**Data excerpts**:

----------

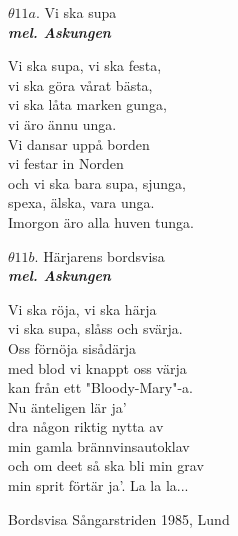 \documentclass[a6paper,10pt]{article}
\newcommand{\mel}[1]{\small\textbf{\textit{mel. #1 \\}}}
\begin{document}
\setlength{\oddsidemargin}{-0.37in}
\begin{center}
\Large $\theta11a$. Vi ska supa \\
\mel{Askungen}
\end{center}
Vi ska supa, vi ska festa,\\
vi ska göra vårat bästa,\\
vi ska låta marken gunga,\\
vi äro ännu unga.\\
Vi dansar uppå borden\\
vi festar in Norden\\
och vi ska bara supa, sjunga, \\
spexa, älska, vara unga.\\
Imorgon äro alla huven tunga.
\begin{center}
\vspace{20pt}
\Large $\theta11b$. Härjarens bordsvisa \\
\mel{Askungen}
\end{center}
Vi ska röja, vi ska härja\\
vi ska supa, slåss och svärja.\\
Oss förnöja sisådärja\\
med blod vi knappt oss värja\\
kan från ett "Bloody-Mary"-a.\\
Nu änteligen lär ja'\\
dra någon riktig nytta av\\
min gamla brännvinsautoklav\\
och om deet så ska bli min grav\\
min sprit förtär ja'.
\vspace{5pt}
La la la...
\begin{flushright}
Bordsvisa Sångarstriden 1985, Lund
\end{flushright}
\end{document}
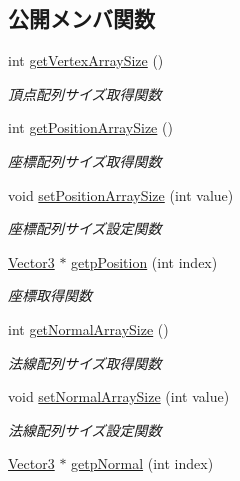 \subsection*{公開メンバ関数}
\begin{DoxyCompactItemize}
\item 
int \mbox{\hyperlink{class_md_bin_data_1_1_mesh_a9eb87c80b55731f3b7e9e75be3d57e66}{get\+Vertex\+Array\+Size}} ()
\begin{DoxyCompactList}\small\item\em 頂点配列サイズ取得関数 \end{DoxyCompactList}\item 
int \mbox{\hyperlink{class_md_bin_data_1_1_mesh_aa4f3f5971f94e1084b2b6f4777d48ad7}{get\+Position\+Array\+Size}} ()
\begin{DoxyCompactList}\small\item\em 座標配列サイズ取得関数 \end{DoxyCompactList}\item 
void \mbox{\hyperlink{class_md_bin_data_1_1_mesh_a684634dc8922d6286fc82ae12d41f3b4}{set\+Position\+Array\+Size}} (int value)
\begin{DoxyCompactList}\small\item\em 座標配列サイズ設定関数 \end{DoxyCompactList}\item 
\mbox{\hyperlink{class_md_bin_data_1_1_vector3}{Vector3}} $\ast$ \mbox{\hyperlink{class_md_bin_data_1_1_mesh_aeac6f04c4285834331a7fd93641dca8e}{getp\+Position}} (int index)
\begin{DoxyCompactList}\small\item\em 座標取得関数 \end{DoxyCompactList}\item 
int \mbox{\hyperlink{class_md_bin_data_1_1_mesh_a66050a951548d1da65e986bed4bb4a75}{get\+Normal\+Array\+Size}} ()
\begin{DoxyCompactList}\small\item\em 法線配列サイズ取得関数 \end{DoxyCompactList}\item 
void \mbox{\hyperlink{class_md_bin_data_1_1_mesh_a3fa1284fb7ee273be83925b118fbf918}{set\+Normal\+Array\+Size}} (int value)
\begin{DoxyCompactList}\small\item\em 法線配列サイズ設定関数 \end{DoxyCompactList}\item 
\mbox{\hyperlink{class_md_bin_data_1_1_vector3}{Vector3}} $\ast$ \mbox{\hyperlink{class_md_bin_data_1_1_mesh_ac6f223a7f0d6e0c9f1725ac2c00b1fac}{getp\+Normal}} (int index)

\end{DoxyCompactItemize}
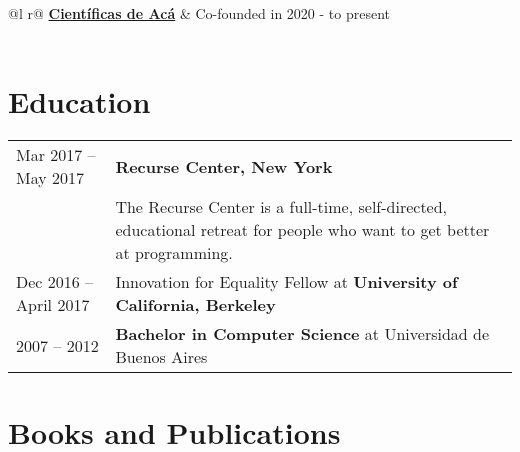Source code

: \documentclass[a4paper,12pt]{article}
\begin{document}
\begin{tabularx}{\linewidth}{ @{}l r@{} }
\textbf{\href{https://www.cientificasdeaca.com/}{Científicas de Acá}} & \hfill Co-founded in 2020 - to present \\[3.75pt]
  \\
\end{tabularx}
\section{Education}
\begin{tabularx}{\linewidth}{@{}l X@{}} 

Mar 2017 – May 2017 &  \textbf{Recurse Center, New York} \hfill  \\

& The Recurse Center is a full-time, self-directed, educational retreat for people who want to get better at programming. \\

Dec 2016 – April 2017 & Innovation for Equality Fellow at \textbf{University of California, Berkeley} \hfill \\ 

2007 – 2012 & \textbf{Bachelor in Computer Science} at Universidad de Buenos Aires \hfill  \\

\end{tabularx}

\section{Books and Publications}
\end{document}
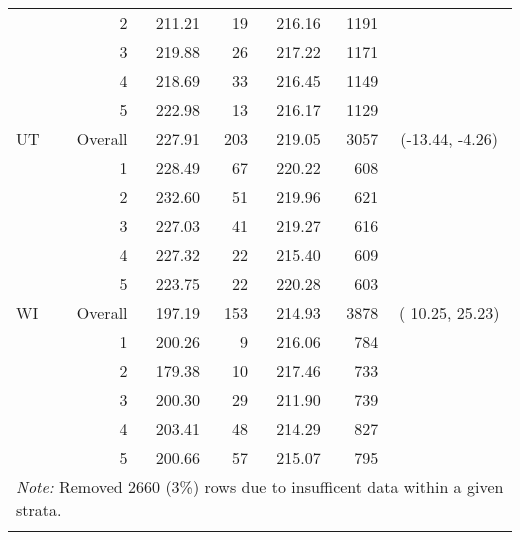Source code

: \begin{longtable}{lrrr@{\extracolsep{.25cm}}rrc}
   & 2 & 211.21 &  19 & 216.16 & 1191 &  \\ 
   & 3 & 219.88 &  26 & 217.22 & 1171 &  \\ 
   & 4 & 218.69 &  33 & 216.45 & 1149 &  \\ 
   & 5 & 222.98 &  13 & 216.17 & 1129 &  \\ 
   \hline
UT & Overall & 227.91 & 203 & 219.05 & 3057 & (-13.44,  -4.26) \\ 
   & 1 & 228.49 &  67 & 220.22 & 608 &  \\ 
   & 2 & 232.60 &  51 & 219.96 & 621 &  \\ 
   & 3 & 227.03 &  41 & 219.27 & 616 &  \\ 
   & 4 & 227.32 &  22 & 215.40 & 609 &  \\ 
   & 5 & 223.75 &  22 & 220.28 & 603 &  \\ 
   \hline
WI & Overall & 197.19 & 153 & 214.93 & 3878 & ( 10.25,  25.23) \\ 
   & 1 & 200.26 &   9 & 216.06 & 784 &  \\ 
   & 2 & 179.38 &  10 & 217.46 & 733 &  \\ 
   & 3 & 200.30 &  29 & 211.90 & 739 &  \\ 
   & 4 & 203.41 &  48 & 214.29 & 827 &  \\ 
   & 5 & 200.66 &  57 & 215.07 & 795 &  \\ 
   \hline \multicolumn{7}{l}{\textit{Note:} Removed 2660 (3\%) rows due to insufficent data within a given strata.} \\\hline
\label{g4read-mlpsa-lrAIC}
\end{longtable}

----------

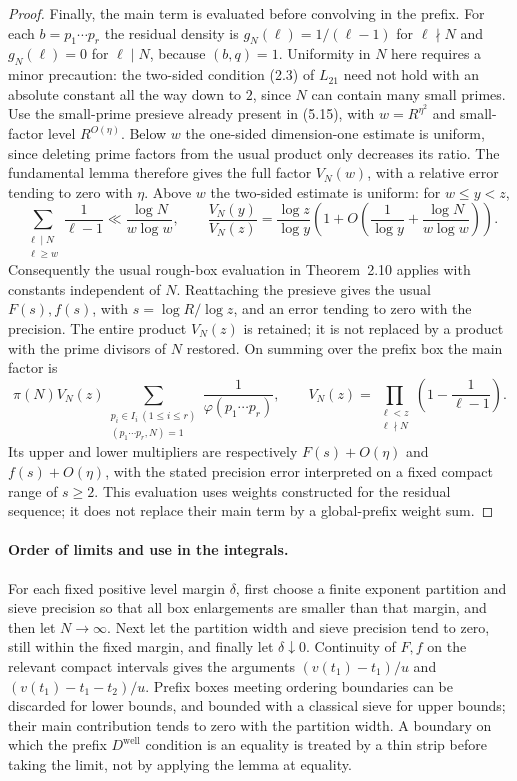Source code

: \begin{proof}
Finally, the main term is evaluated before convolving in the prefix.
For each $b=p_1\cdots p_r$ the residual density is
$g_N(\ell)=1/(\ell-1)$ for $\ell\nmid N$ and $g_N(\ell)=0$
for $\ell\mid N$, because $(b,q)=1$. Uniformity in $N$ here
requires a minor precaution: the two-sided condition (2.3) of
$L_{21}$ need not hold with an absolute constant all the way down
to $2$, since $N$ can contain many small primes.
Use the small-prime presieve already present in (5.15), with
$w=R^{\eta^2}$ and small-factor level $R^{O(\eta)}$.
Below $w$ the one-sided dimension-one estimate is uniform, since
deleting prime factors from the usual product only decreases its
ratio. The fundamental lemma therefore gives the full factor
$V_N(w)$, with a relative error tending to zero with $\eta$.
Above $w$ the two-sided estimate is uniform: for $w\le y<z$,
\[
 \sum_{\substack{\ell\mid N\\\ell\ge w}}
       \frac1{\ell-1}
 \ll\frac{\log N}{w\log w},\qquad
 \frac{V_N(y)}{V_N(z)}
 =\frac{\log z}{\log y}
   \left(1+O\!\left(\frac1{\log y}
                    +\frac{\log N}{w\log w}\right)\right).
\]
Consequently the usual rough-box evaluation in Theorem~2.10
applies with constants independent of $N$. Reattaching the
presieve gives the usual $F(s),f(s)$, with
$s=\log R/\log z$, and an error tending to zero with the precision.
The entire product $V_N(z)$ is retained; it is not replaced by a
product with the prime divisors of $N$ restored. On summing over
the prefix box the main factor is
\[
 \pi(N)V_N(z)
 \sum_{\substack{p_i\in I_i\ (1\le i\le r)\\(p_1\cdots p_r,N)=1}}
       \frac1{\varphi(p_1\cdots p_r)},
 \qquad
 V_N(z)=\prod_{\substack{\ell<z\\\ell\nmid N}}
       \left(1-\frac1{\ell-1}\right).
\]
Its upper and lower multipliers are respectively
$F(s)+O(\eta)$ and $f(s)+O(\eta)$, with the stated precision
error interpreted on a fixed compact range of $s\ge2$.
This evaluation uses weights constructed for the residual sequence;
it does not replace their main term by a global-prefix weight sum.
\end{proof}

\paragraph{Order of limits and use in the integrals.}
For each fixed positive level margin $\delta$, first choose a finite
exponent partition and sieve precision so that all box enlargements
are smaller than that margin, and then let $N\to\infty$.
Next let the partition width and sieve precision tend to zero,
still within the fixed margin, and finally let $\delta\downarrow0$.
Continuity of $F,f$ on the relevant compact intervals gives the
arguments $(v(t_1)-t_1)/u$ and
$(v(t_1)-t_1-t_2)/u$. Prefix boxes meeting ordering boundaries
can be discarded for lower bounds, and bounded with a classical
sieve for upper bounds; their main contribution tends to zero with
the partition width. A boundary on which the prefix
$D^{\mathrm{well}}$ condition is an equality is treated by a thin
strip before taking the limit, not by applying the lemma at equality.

----------

**Assigned task**:
Only the lines above starting at the line that holds "product with the" and ending at the line that holds "the stated precision" are to be repeated, exactly and in full.

**Solution**:
product with the prime divisors of $N$ restored. On summing over
the prefix box the main factor is
\[
 \pi(N)V_N(z)
 \sum_{\substack{p_i\in I_i\ (1\le i\le r)\\(p_1\cdots p_r,N)=1}}
       \frac1{\varphi(p_1\cdots p_r)},
 \qquad
 V_N(z)=\prod_{\substack{\ell<z\\\ell\nmid N}}
       \left(1-\frac1{\ell-1}\right).
\]
Its upper and lower multipliers are respectively
$F(s)+O(\eta)$ and $f(s)+O(\eta)$, with the stated precision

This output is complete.